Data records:
■ ■ ■ ■ ■ ■ ■

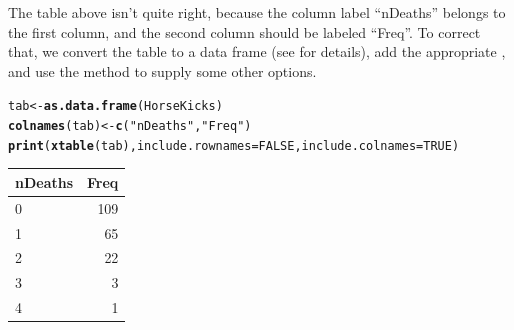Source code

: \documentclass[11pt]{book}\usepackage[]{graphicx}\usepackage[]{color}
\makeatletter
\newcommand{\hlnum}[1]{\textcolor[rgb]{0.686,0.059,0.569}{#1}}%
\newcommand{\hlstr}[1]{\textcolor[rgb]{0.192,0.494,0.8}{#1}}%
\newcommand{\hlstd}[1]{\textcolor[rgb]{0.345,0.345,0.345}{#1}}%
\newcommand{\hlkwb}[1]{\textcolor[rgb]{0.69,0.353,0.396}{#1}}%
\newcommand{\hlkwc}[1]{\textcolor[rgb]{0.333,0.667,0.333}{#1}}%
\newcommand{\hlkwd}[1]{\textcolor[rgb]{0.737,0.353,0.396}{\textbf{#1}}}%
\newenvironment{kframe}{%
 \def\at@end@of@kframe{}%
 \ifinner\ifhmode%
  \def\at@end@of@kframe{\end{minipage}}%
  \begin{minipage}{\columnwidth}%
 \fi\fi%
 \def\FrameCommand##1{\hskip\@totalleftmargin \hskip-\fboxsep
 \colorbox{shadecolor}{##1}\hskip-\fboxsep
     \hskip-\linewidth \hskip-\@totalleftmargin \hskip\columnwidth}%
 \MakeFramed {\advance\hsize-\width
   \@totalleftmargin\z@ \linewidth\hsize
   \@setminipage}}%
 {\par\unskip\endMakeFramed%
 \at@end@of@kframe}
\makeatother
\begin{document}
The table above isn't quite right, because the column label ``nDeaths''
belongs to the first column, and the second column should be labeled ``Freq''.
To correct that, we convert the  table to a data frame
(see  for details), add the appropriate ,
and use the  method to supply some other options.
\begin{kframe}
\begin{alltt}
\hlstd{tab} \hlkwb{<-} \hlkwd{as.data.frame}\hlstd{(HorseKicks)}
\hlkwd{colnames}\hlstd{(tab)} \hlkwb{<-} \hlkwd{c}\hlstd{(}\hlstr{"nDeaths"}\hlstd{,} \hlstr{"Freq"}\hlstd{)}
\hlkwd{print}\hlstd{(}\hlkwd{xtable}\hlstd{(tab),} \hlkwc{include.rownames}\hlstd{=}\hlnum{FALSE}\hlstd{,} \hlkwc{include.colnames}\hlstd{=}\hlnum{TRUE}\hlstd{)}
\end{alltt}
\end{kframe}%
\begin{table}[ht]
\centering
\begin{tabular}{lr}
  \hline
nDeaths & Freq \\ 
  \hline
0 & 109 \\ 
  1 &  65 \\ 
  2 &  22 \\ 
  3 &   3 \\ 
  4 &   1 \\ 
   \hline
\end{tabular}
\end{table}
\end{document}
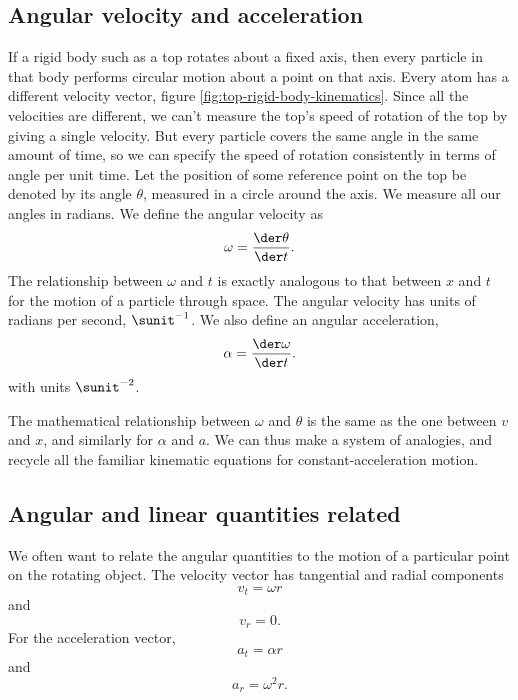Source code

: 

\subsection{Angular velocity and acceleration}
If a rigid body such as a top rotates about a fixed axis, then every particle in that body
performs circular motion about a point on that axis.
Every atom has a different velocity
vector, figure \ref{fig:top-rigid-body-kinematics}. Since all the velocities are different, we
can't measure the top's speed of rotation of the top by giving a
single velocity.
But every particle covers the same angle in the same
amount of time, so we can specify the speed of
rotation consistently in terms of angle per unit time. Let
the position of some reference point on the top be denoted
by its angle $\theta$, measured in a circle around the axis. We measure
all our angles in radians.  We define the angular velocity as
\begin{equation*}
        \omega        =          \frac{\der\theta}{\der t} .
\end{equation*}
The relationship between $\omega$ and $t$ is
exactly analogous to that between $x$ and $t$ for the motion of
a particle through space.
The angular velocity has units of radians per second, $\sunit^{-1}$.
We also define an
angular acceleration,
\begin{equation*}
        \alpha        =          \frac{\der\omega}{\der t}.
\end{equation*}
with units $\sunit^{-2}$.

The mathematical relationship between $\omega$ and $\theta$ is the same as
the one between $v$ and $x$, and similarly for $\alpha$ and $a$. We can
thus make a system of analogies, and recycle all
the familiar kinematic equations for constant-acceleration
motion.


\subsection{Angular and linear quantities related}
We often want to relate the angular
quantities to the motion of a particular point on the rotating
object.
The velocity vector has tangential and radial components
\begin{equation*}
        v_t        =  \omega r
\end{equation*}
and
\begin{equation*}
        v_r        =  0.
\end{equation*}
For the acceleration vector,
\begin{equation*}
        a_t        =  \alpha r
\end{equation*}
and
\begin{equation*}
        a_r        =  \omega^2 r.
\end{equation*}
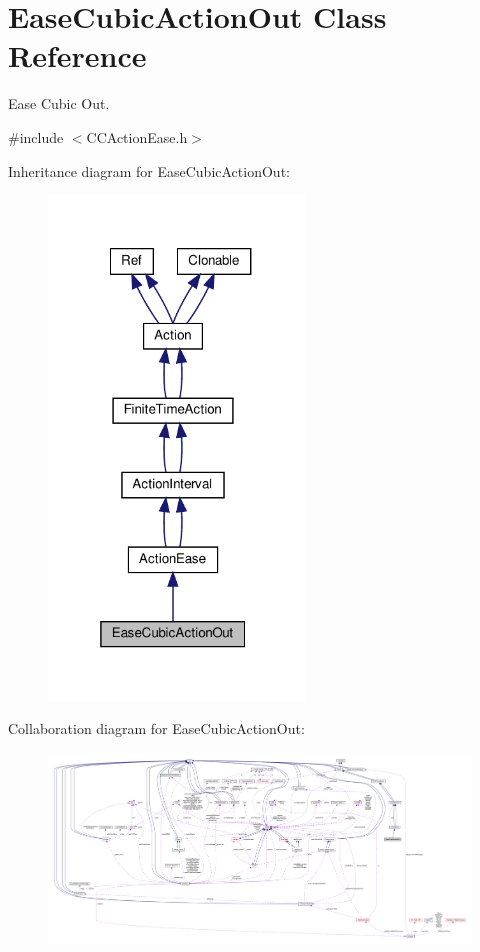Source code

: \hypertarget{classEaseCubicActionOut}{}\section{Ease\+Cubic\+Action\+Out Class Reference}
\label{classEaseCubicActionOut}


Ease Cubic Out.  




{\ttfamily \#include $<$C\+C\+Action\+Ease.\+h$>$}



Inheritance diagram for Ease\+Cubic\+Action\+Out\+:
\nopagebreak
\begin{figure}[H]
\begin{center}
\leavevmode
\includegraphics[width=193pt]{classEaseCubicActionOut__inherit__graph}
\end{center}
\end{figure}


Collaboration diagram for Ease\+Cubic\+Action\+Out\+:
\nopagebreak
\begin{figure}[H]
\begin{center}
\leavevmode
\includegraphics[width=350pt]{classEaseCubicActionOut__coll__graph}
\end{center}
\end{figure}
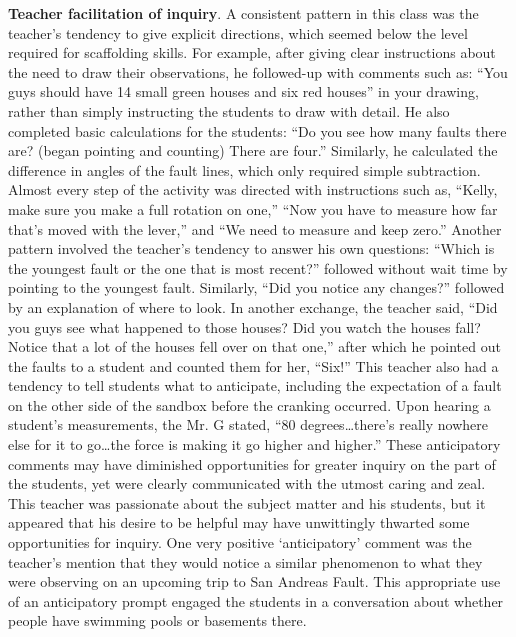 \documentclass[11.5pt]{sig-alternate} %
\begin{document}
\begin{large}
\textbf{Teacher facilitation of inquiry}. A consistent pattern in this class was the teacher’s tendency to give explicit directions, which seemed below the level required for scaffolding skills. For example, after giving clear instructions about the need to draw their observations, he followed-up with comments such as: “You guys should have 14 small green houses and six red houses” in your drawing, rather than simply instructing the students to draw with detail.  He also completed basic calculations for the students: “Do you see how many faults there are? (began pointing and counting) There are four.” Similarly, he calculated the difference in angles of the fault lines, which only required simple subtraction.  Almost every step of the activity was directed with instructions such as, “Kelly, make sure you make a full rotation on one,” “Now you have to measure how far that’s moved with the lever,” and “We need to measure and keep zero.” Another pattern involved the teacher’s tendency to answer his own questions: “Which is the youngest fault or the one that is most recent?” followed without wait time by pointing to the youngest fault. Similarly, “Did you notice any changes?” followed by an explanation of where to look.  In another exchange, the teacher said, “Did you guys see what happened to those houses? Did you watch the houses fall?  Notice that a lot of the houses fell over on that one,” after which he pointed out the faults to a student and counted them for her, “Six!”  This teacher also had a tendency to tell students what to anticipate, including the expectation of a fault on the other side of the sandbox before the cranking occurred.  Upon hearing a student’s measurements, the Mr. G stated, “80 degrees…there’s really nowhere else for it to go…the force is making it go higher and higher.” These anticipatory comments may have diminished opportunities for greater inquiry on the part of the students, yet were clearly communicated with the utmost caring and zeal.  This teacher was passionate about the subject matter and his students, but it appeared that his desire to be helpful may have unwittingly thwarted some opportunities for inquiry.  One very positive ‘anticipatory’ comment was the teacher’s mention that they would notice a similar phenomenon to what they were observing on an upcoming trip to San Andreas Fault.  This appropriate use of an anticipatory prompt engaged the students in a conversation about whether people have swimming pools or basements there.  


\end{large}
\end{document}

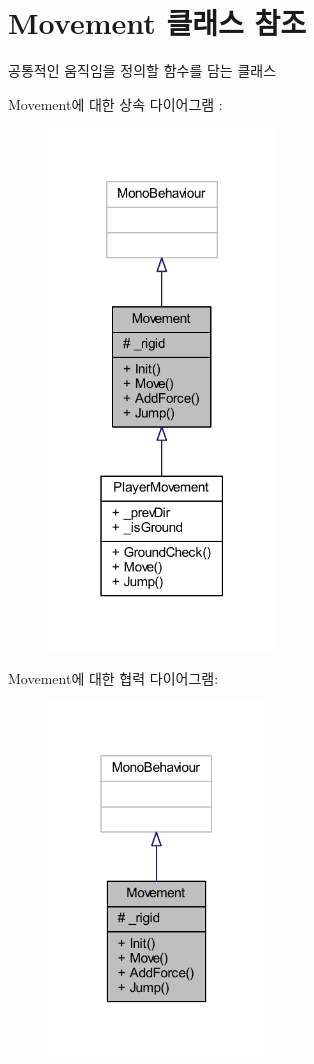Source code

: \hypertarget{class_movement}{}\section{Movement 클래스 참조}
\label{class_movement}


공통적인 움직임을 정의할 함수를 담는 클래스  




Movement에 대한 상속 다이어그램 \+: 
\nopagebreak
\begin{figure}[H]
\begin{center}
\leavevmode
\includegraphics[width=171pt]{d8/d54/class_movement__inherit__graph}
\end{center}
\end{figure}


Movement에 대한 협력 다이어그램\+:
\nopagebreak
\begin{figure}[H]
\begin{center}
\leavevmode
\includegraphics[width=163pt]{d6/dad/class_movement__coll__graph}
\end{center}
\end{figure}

■ ■ ■ ■ ■ ■ ■

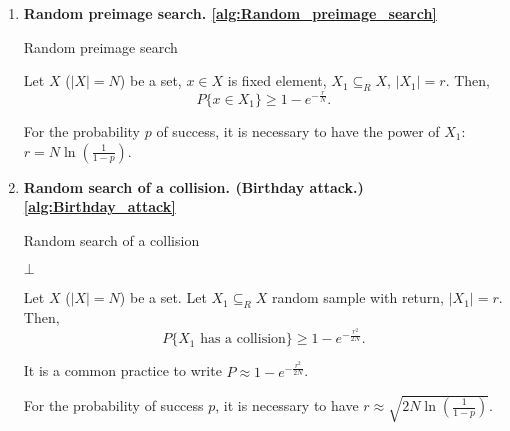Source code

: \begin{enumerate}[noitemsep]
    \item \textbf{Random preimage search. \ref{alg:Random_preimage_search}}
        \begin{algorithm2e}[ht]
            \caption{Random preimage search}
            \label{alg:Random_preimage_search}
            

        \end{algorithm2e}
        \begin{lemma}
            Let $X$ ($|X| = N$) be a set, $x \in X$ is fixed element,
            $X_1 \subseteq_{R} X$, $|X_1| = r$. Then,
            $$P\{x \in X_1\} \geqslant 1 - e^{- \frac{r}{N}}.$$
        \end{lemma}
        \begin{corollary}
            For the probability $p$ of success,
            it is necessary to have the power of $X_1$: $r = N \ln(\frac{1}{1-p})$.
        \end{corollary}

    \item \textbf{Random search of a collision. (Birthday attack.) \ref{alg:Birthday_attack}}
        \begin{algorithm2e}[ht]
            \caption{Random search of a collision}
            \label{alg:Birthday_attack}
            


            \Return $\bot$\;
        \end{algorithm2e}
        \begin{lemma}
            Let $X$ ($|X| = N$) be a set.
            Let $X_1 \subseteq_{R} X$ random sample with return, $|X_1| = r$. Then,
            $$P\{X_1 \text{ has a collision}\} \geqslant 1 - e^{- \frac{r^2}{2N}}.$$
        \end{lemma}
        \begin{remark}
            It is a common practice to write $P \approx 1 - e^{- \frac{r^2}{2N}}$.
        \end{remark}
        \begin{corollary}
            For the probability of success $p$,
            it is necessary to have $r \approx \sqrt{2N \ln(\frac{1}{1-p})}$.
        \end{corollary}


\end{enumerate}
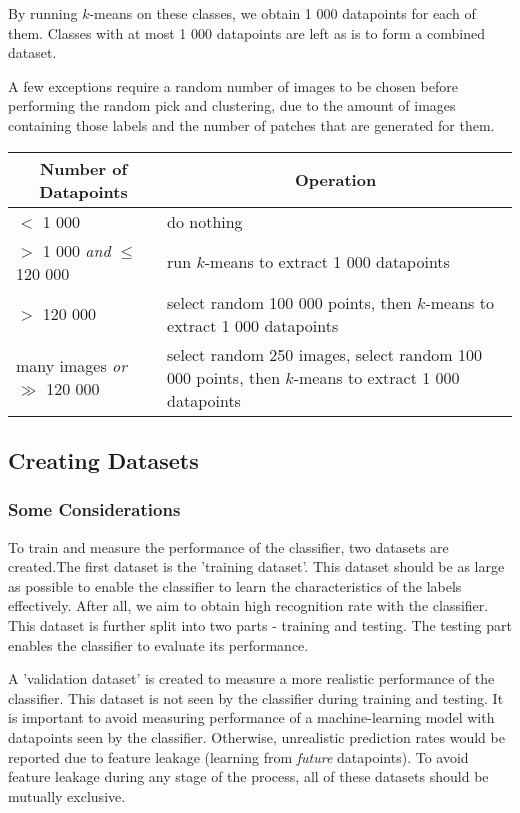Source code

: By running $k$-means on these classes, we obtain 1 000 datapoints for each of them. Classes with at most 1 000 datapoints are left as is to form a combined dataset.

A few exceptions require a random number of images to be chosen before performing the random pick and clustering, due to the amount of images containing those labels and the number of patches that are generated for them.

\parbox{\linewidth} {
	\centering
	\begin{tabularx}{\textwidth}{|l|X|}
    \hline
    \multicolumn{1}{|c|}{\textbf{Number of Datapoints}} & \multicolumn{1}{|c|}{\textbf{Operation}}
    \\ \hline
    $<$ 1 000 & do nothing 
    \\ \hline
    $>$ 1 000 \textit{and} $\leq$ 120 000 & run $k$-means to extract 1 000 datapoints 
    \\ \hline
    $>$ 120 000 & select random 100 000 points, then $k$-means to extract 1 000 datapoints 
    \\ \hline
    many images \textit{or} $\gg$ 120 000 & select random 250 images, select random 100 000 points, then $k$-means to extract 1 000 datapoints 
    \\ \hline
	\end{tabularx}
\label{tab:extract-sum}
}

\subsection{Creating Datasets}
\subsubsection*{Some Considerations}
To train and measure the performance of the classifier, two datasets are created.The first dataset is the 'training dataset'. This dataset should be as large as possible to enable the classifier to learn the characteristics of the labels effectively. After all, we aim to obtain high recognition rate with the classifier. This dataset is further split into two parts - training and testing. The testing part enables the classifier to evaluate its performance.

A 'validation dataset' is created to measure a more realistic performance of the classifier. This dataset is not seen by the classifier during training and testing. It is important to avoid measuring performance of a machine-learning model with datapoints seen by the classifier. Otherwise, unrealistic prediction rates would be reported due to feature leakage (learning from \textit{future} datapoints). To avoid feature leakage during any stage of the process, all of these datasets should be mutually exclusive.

■ ■ ■ ■ ■ ■ ■

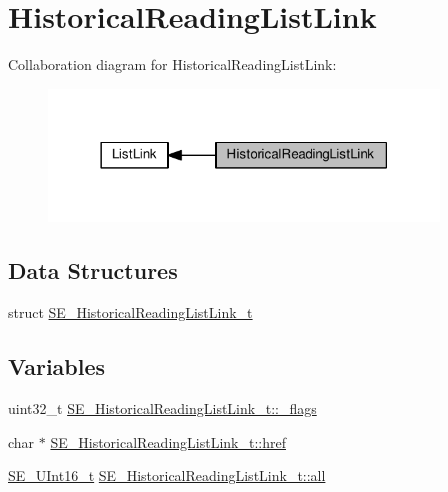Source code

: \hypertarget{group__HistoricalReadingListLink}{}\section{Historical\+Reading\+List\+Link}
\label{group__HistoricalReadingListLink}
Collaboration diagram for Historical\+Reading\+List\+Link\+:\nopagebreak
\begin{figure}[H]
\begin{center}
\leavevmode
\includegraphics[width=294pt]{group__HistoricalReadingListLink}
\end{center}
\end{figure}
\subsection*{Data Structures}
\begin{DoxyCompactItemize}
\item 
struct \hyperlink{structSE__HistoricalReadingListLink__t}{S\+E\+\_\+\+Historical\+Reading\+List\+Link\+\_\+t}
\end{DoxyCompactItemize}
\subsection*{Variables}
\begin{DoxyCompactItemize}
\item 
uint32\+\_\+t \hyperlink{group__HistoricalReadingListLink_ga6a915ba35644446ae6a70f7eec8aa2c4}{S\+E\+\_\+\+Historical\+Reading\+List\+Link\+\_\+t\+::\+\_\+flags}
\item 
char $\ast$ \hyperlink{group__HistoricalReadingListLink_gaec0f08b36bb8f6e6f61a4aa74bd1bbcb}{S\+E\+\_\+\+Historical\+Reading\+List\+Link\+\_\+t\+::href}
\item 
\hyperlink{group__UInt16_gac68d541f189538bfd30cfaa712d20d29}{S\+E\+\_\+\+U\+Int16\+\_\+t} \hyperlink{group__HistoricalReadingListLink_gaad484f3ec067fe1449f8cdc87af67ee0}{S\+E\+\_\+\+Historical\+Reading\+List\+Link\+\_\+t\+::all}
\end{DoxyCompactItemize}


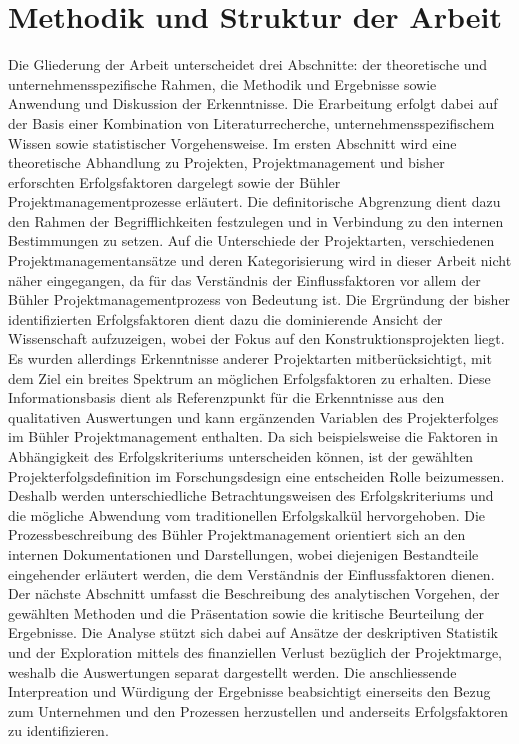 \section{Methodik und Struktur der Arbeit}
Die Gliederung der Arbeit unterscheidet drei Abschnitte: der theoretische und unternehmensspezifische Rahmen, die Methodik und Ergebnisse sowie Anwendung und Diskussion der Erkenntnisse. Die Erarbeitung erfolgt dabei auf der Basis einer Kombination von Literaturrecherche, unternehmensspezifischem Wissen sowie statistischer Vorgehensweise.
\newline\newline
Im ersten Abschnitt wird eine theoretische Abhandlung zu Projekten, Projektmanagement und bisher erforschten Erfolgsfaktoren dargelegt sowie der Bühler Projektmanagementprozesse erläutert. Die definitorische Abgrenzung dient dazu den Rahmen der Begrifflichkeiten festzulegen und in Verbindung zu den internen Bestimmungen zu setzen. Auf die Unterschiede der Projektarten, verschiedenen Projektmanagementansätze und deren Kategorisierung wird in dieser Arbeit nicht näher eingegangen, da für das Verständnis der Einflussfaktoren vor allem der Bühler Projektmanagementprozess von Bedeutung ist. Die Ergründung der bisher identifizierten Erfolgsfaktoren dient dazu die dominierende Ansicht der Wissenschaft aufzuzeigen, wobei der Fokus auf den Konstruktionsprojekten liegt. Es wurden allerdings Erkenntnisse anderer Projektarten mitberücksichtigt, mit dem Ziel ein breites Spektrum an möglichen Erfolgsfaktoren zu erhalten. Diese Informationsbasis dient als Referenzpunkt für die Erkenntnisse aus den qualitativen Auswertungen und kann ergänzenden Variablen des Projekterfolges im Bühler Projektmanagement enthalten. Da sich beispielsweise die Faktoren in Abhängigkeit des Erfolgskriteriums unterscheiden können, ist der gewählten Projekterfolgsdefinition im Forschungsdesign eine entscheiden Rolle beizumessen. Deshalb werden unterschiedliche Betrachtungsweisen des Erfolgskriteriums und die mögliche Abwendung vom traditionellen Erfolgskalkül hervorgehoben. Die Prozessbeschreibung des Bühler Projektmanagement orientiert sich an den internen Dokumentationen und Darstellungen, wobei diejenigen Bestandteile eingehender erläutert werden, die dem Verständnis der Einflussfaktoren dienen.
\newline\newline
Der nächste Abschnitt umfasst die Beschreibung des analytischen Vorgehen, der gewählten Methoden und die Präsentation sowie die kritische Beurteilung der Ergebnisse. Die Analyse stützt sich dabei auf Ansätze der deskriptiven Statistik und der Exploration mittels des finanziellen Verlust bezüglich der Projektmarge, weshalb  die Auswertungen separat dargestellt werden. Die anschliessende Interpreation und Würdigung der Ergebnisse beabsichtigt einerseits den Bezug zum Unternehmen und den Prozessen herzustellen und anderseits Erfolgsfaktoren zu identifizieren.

■ ■ ■ ■ ■ ■ ■

• **EXERCISE INSTRUCTIONS**
What is wanted is the number of lines holding "totalleftmargin" in the entries. Nothing else should be given.

• **RESPONSE**
3